Ethics in Journalism Grant
Early in the process of acquiring the OPUBCO collection, OHS applied for a $300,000 grant from the Ethics in Journalism Foundation. The funds cover two years and are being used to digitize, process, and store the collection for presentation in The Gateway to Oklahoma History. Initially the funds helped hire staff and purchase supplies to move the collection from the OPUBCO headquarters to its current location at the Oklahoma History Center. Now that the project is under way, the funds pay for digitization of the collection at the records conversion division of Oklahoma Correctional Industries; workers scan the original photos and prepare metadata. Grant funds also support UNT’s processes for ingesting the data into The Gateway to Oklahoma History. Because the grant funding lasts only two years and OHS anticipates the project will extend some years into the future, OHS may need to seek an alternative source of funding when the grant ends.
The Workflow
The workflow for digitizing the OPUBCO Photograph Collection comprises five distinct steps: image preparation, image and metadata capture, metadata cleaning, metadata mapping, and metadata quality control.

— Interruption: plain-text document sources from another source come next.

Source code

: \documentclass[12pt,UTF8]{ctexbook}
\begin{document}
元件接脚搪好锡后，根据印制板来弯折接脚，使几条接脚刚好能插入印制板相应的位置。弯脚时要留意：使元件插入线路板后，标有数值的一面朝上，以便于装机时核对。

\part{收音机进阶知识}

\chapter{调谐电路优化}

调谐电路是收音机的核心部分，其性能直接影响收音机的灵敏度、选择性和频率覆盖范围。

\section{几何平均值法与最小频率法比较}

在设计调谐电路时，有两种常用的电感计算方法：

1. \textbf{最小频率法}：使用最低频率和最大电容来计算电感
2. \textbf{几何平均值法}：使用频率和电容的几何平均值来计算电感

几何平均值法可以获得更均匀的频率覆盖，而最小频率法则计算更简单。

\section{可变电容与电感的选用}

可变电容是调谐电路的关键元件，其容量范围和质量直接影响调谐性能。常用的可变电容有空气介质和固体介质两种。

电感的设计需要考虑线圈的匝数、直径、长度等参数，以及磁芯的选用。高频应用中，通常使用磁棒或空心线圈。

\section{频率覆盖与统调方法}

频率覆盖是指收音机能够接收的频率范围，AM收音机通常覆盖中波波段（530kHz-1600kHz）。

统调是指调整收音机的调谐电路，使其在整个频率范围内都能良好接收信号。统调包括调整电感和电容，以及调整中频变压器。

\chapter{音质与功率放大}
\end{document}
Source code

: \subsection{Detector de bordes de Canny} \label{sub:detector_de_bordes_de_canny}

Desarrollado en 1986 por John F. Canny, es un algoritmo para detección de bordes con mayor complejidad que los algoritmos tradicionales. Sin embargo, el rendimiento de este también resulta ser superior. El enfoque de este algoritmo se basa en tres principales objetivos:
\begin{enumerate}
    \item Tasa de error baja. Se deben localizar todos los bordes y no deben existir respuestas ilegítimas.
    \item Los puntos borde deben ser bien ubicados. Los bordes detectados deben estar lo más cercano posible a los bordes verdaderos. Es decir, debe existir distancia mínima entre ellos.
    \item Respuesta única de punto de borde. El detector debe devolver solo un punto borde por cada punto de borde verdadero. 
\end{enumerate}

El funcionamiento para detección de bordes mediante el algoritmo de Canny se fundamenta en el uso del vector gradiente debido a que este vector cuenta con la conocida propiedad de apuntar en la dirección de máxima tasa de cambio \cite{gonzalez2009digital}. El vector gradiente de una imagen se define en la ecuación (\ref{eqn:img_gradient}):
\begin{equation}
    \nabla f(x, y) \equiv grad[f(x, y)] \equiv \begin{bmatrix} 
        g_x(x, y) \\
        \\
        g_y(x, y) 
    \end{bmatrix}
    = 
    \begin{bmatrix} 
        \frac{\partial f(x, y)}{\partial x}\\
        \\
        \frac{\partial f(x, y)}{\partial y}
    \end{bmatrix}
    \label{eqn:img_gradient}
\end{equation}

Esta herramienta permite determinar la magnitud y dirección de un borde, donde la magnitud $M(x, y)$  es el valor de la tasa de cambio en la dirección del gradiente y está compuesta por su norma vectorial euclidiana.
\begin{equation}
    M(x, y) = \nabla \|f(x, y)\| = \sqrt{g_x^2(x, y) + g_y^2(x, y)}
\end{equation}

During the first step, photo archivists at the Oklahoma Historical Society prepare images for the digitization process by pulling photographs that will not be included in the project. The remaining photographs are delivered to Oklahoma Correctional Industries where the digitization and metadata extraction occurs. The images are scanned at 300 ppi and saved in the TIFF format; due to the size of the project, the backs of the photographs are not scanned. As part of the digitization process, the contractors generate descriptive metadata by transcribing information from the photograph file into a spreadsheet (see Table 1), with each row representing a single photograph and each spreadsheet representing an entire archival box.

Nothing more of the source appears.